**To do**
Set down exactly the lines below, starting at the one that contains "Enfin, le poème" and ending at the one that contains "est donc loin", with both of those lines included and nothing else.

**Recorded data**
────────
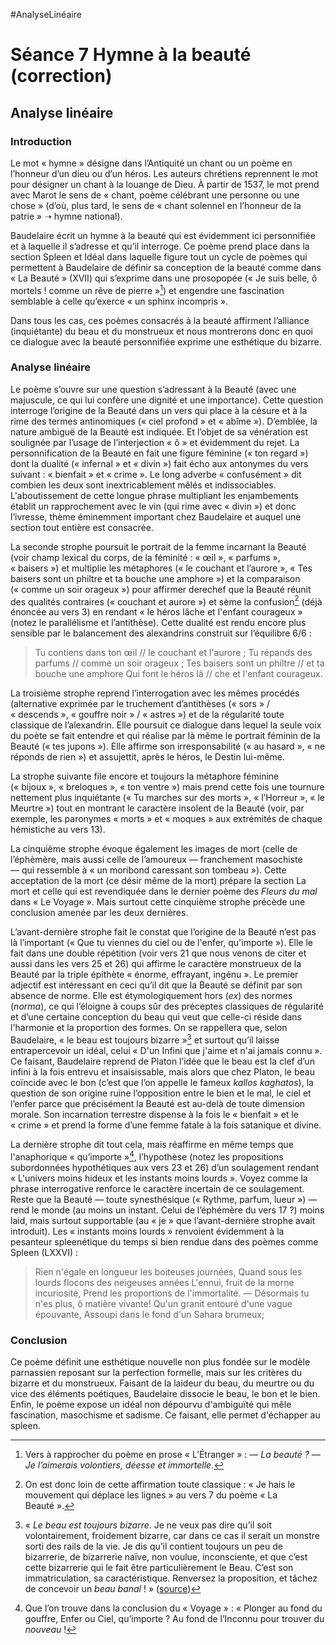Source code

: #AnalyseLinéaire

# Séance 7 Hymne à la beauté (correction)

## Analyse linéaire

### Introduction

Le mot « hymne » désigne dans l’Antiquité un chant ou un poème en l’honneur d’un dieu ou d’un héros. Les auteurs chrétiens reprennent le mot pour désigner un chant à la louange de Dieu. À partir de 1537, le mot prend avec Marot le sens de « chant, poème célébrant une personne ou une chose » (d’où, plus tard, le sens de « chant solennel en l’honneur de la patrie » ➝ hymne national).

Baudelaire écrit un hymne à la beauté qui est évidemment ici personnifiée et à laquelle il s’adresse et qu’il interroge. Ce poème prend place dans la section Spleen et Idéal dans laquelle figure tout un cycle de poèmes qui permettent à Baudelaire de définir sa conception de la beauté comme dans « La Beauté » (XVII) qui s’exprime dans une prosopopée (« Je suis belle, ô mortels ! comme un rêve de pierre »[^1]) et engendre une fascination semblable à celle qu’exerce « un sphinx incompris ».

Dans tous les cas, ces poèmes consacrés à la beauté affirment l’alliance (inquiétante) du beau et du monstrueux et nous montrerons donc en quoi ce dialogue avec la beauté personnifiée exprime une esthétique du bizarre.

### Analyse linéaire
Le poème s’ouvre sur une question s’adressant à la Beauté (avec une majuscule, ce qui lui confère une dignité et une importance). Cette question interroge l’origine de la Beauté dans un vers qui place à la césure et à la rime des termes antinomiques (« ciel profond » et « abîme »). D’emblée, la nature ambiguë de la Beauté est indiquée.  Et l’objet de sa vénération est soulignée par l’usage de l’interjection « ô » et évidemment du rejet.
La personnification de la Beauté en fait une figure féminine (« ton regard ») dont la dualité (« infernal » et « divin ») fait écho aux antonymes du vers suivant : « bienfait » et « crime ». Le long adverbe « confusément » dit combien les deux sont inextricablement mêlés et indissociables.
L'aboutissement de cette longue phrase multipliant les enjambements établit un rapprochement avec le vin (qui rime avec « divin ») et donc l’ivresse, thème éminemment important chez Baudelaire et auquel une section tout entière est consacrée.

La seconde strophe poursuit le portrait de la femme incarnant la Beauté (voir champ lexical du corps, de la féminité : « œil », « parfums », « baisers ») et multiplie les métaphores (« le couchant et l’aurore », « Tes baisers sont un philtre et ta bouche une amphore ») et la comparaison (« comme un soir orageux ») pour affirmer derechef que la Beauté réunit des qualités contraires (« couchant et aurore ») et sème la confusion[^2] (déjà énoncée au vers 3) en rendant « le héros lâche et l'enfant courageux » (notez le parallélisme et l’antithèse). Cette dualité est rendu encore plus sensible par le balancement des alexandrins construit sur l’équilibre 6/6 :

> Tu contiens dans ton œil // le couchant et l'aurore ;
> Tu répands des parfums // comme un soir orageux ;
> Tes baisers sont un philtre //  et ta bouche une amphore
> Qui font le héros lâ // che et l'enfant courageux.

La troisième strophe reprend l’interrogation avec les mêmes procédés (alternative exprimée par le truchement d’antithèses (« sors » / « descends », « gouffre noir » / « astres ») et de la régularité toute classique de l’alexandrin. Elle poursuit ce dialogue dans lequel la seule voix du poète se fait entendre et qui réalise par là même le portrait féminin de la Beauté (« tes jupons »). Elle affirme son irresponsabilité (« au hasard », « ne réponds de rien ») et assujettit, après le héros, le Destin lui-même.

La strophe suivante file encore et toujours la métaphore féminine (« bijoux », « breloques », « ton ventre ») mais prend cette fois une tournure nettement plus inquiétante (« Tu marches sur des morts », « l’Horreur », « le Meurtre ») tout en montrant le caractère insolent de la Beauté (voir, par exemple, les paronymes « morts » et « moques » aux extrémités de chaque hémistiche au vers 13).

La cinquième strophe évoque également les images de mort (celle de l’éphèmère, mais aussi celle de l’amoureux — franchement masochiste — qui ressemble à « un moribond caressant son tombeau »). Cette acceptation de la mort (ce désir même de la mort) prépare la section La mort et celle qui est revendiquée dans le dernier poème des *Fleurs du mal* dans « Le Voyage ». Mais surtout cette cinquième strophe précède une conclusion amenée par les deux dernières.

L’avant-dernière strophe fait le constat que l’origine de la Beauté n’est pas là l’important (« Que tu viennes du ciel ou de l'enfer, qu'importe »). Elle le fait dans une double répétition (voir vers 21 que nous venons de citer et aussi dans les vers 25 et 26) qui affirme le caractère monstrueux de la Beauté par la triple épithète « énorme, effrayant, ingénu ».
Le premier adjectif est intéressant en ceci qu’il dit que la Beauté se définit par son absence de norme. Elle est étymologiquement hors (*ex*) des normes (*norma*), ce qui l’éloigne à coups sûr des préceptes classiques de régularité et d’une certaine conception du beau qui veut que celle-ci réside dans l'harmonie et la proportion des formes. On se rappellera que, selon Baudelaire, « le beau est toujours bizarre »[^3] et surtout qu’il laisse entrapercevoir un idéal, celui « D'un Infini que j'aime et n'ai jamais connu ».
Ce faisant, Baudelaire reprend de Platon l’idée que le beau est la clef d’un infini à la fois entrevu et insaisissable, mais alors que chez Platon, le beau coïncide avec le bon (c’est que l’on appelle le fameux *kallos kaghatos*), la question de son origine ruine l’opposition entre le bien et le mal, le ciel et l’enfer parce que précisément la Beauté est au-delà de toute dimension morale. Son incarnation terrestre dispense à la fois le « bienfait » et le « crime » et prend la forme d’une femme fatale à la fois satanique et divine.

La dernière strophe dit tout cela, mais réaffirme en même temps que l'anaphorique « qu’importe »[^4], l’hypothèse (notez les propositions subordonnées hypothétiques aux vers 23 et 26) d’un soulagement rendant « L'univers moins hideux et les instants moins lourds ». Voyez comme la phrase interrogative renforce le caractère incertain de ce soulagement. Reste que la Beauté — toute synesthésique (« Rythme, parfum, lueur ») — rend le monde (au moins un instant. Celui de l’éphémère du vers 17 ?) moins laid, mais surtout supportable (au « je » que l’avant-dernière strophe avait introduit). Les « instants moins lourds » renvoient évidemment à la pesanteur spleenétique du temps si bien rendue dans des poèmes comme Spleen (LXXVI) :

> Rien n'égale en longueur les boiteuses journées,
> Quand sous les lourds flocons des neigeuses années
> L'ennui, fruit de la morne incuriosité,
> Prend les proportions de l'immortalité.
> — Désormais tu n'es plus, ô matière vivante!
> Qu'un granit entouré d'une vague épouvante,
> Assoupi dans le fond d'un Sahara brumeux;

### Conclusion
Ce poème définit une esthétique nouvelle non plus fondée sur le modèle parnassien  reposant sur la perfection formelle, mais sur les critères du bizarre et du monstrueux. Faisant de la laideur du beau, du meurtre ou du vice des éléments poétiques, Baudelaire dissocie le beau, le bon et le bien.
Enfin, le poème expose un idéal non dépourvu d'ambiguïté qui mêle fascination, masochisme et sadisme. Ce faisant, elle permet d'échapper au spleen.



[^1]:	Vers à rapprocher du poème en prose « L’Étranger » :
	*— La beauté ?*
	*— Je l’aimerais volontiers, déesse et immortelle.*
[^2]:	On est donc loin de cette affirmation toute classique : « Je hais le mouvement qui déplace les lignes » au vers 7 du poème « La Beauté ».
[^3]:	« *Le beau est toujours bizarre*. Je ne veux pas dire qu’il soit volontairement, froidement bizarre, car dans ce cas il serait un monstre sorti des rails de la vie. Je dis qu’il contient toujours un peu de bizarrerie, de bizarrerie naïve, non voulue, inconsciente, et que c’est cette bizarrerie qui le fait être particulièrement le Beau. C’est son immatriculation, sa caractéristique. Renversez la proposition, et tâchez de concevoir un *beau banal* ! »
	([source](https://fr.wikisource.org/wiki/Page:Baudelaire_-_Curiosit%C3%A9s_esth%C3%A9tiques_1868.djvu/223))
[^4]:	Que l’on trouve dans la conclusion du « Voyage » : « Plonger au fond du gouffre, Enfer ou Ciel, qu’importe ?
	Au fond de l’Inconnu pour trouver du *nouveau* !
────────
**Output below**
Enfin, le poème expose un idéal non dépourvu d'ambiguïté qui mêle fascination, masochisme et sadisme. Ce faisant, elle permet d'échapper au spleen.



[^1]:	Vers à rapprocher du poème en prose « L’Étranger » :
	*— La beauté ?*
	*— Je l’aimerais volontiers, déesse et immortelle.*
[^2]:	On est donc loin de cette affirmation toute classique : « Je hais le mouvement qui déplace les lignes » au vers 7 du poème « La Beauté ».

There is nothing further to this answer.